Print the listing once more, exactly as it stands.

# # # # # # #

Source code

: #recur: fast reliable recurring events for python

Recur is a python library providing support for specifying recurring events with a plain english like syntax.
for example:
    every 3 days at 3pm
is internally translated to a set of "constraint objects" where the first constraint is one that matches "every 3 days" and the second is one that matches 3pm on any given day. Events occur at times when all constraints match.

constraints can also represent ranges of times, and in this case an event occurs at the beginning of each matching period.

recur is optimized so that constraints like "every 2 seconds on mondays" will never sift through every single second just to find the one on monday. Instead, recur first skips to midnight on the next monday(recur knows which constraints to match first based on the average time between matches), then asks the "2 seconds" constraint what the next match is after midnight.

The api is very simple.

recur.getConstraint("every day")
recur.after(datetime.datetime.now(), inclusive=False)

# # # # # # #

## EXERCISE OUTPUT
Source code

: #recur: fast reliable recurring events for python

Recur is a python library providing support for specifying recurring events with a plain english like syntax.
for example:
    every 3 days at 3pm
is internally translated to a set of "constraint objects" where the first constraint is one that matches "every 3 days" and the second is one that matches 3pm on any given day. Events occur at times when all constraints match.

constraints can also represent ranges of times, and in this case an event occurs at the beginning of each matching period.

recur is optimized so that constraints like "every 2 seconds on mondays" will never sift through every single second just to find the one on monday. Instead, recur first skips to midnight on the next monday(recur knows which constraints to match first based on the average time between matches), then asks the "2 seconds" constraint what the next match is after midnight.

The api is very simple.

recur.getConstraint("every day")
recur.after(datetime.datetime.now(), inclusive=False)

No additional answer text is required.